PySpark for Absolute Beginners/DataFrames Deep Dive

Selecting, Filtering, and Sorting Rows in PySpark

Master the core PySpark operations: select columns, filter rows with conditions, and sort results. Includes side-by-side pandas comparisons.

Selecting, Filtering, and Sorting Rows

What You'll Learn

  • How to select specific columns from a DataFrame
  • Three ways to filter rows based on conditions
  • How to sort results by one or more columns
  • The difference between filter and where (spoiler: there is none)

Setup: Our Working Dataset

We'll use the same employee dataset throughout this lesson:

from pyspark.sql import SparkSession
from pyspark.sql.functions import col

spark = SparkSession.builder.appName("SelectFilterSort").getOrCreate()
spark.sparkContext.setLogLevel("ERROR")

data = [
    ("Alice", "Engineering", 120000, 30),
    ("Bob", "Marketing", 95000, 25),
    ("Charlie", "Engineering", 130000, 35),
    ("Diana", "Sales", 88000, 28),
    ("Eve", "Marketing", 92000, 32),
    ("Frank", "Engineering", 145000, 40),
    ("Grace", "Sales", 97000, 29),
]

df = spark.createDataFrame(data, ["name", "department", "salary", "age"])
df.show()

Expected Output

+-------+-----------+------+---+
|   name| department|salary|age|
+-------+-----------+------+---+
|  Alice|Engineering|120000| 30|
|    Bob|  Marketing| 95000| 25|
|Charlie|Engineering|130000| 35|
|  Diana|      Sales| 88000| 28|
|    Eve|  Marketing| 92000| 32|
|  Frank|Engineering|145000| 40|
|  Grace|      Sales| 97000| 29|
+-------+-----------+------+---+

Selecting Columns

Select specific columns

# Select two columns
df.select("name", "salary").show()

Expected Output

+-------+------+
|   name|salary|
+-------+------+
|  Alice|120000|
|    Bob| 95000|
|Charlie|130000|
|  Diana| 88000|
|    Eve| 92000|
|  Frank|145000|
|  Grace| 97000|
+-------+------+

Select with expressions

# Select with a computed column
df.select("name", "salary", (col("salary") / 12).alias("monthly_salary")).show()

Expected Output

+-------+------+--------------+
|   name|salary|monthly_salary|
+-------+------+--------------+
|  Alice|120000|       10000.0|
|    Bob| 95000|  7916.666...|
|Charlie|130000| 10833.333...|
|  Diana| 88000|  7333.333...|
|    Eve| 92000|  7666.666...|
|  Frank|145000| 12083.333...|
|  Grace| 97000|  8083.333...|
+-------+------+--------------+

Select all columns except one

# Drop a column (returns a new DataFrame without it)
df.drop("age").show()

Filtering Rows

PySpark gives you three equivalent ways to filter. They all produce the same result.

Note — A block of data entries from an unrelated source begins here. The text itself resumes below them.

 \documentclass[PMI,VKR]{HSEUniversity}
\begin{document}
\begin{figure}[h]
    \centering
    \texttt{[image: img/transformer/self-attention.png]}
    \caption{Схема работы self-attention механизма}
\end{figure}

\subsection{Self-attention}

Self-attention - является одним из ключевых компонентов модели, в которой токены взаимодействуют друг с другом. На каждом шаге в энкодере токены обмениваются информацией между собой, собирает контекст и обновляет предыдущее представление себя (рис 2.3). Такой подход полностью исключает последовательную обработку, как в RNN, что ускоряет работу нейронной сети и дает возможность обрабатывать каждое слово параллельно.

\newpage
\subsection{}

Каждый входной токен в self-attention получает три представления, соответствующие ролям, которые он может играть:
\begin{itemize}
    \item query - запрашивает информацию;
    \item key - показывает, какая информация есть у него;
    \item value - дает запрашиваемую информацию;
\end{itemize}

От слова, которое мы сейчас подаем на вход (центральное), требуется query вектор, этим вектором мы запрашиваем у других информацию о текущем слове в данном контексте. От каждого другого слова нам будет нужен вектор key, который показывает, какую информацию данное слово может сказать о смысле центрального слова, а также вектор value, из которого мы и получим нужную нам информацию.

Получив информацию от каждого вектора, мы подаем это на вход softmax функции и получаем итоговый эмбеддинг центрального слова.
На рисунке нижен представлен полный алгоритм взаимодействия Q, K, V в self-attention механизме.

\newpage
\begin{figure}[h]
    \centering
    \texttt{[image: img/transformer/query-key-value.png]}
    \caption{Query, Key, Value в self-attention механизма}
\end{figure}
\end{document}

Method 1: Using filter() with col()

# Employees earning more than 100,000
df.filter(col("salary") > 100000).show()

Expected Output

+-------+-----------+------+---+
|   name| department|salary|age|
+-------+-----------+------+---+
|  Alice|Engineering|120000| 30|
|Charlie|Engineering|130000| 35|
|  Frank|Engineering|145000| 40|
+-------+-----------+------+---+

Method 2: Using filter() with a string expression

# Same result, SQL-like syntax
df.filter("salary > 100000").show()

Method 3: Using where() — it's identical to filter()

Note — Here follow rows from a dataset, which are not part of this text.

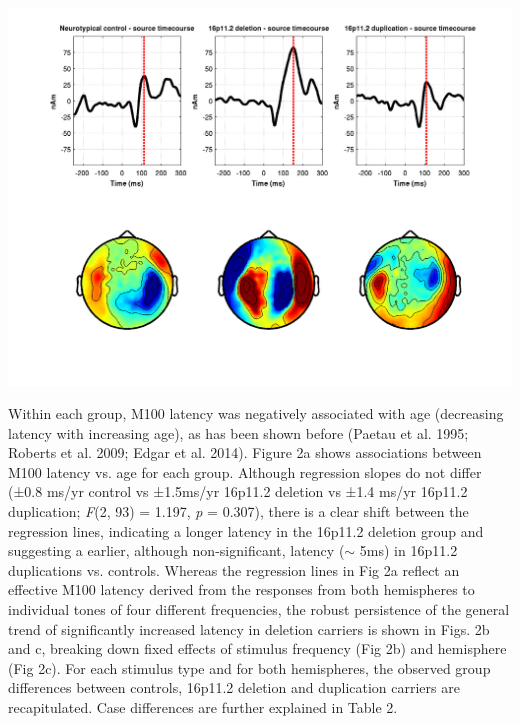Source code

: \documentclass{article}
\begin{document}
\includegraphics[width=\textwidth]{figure-1-updated-final.png}

\bigskip
Within each group, M100 latency was negatively associated with age (decreasing latency with increasing age), as has been shown before (Paetau et al. 1995; Roberts et al. 2009; Edgar et al. 2014). Figure 2a shows associations between M100 latency vs. age for each group. Although regression slopes do not differ (±0.8 ms/yr control vs ±1.5ms/yr 16p11.2 deletion vs ±1.4 ms/yr 16p11.2 duplication; \emph{F}(2, 93) = 1.197, \emph{p} = 0.307), there is a clear shift between the regression lines, indicating a longer latency in the 16p11.2 deletion group and suggesting a earlier, although non-significant, latency ($\sim$ 5ms) in 16p11.2 duplications vs. controls. Whereas the regression lines in Fig 2a reflect an effective M100 latency derived from the responses from both hemispheres to individual tones of four different frequencies, the robust persistence of the general trend of significantly increased latency in deletion carriers is shown in Figs. 2b and c, breaking down fixed effects of stimulus frequency (Fig 2b) and hemisphere (Fig 2c). For each stimulus type and for both hemispheres, the observed group differences between controls, 16p11.2 deletion and duplication carriers are recapitulated.  Case differences are further explained in Table 2. 

\bigskip
\end{document}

# where() is just an alias for filter()
df.where(col("salary") > 100000).show()

All three produce the exact same result. where exists because it reads more naturally for people coming from SQL. Use whichever you prefer — most teams pick one and stick with it.

Combining conditions

# AND — use & with parentheses around each condition
df.filter(
    (col("department") == "Engineering") & (col("salary") > 125000)
).show()

Expected Output

+-------+-----------+------+---+
|   name| department|salary|age|
+-------+-----------+------+---+
|Charlie|Engineering|130000| 35|
|  Frank|Engineering|145000| 40|
+-------+-----------+------+---+
# OR — use | with parentheses
df.filter(
    (col("department") == "Sales") | (col("department") == "Marketing")
).show()

Expected Output

+-----+----------+-----+---+
| name|department|salary|age|
+-----+----------+-----+---+
|  Bob| Marketing|95000| 25|
|Diana|     Sales|88000| 28|
|  Eve| Marketing|92000| 32|
|Grace|     Sales|97000| 29|
+-----+----------+-----+---+
# NOT — use ~
df.filter(~(col("department") == "Engineering")).show()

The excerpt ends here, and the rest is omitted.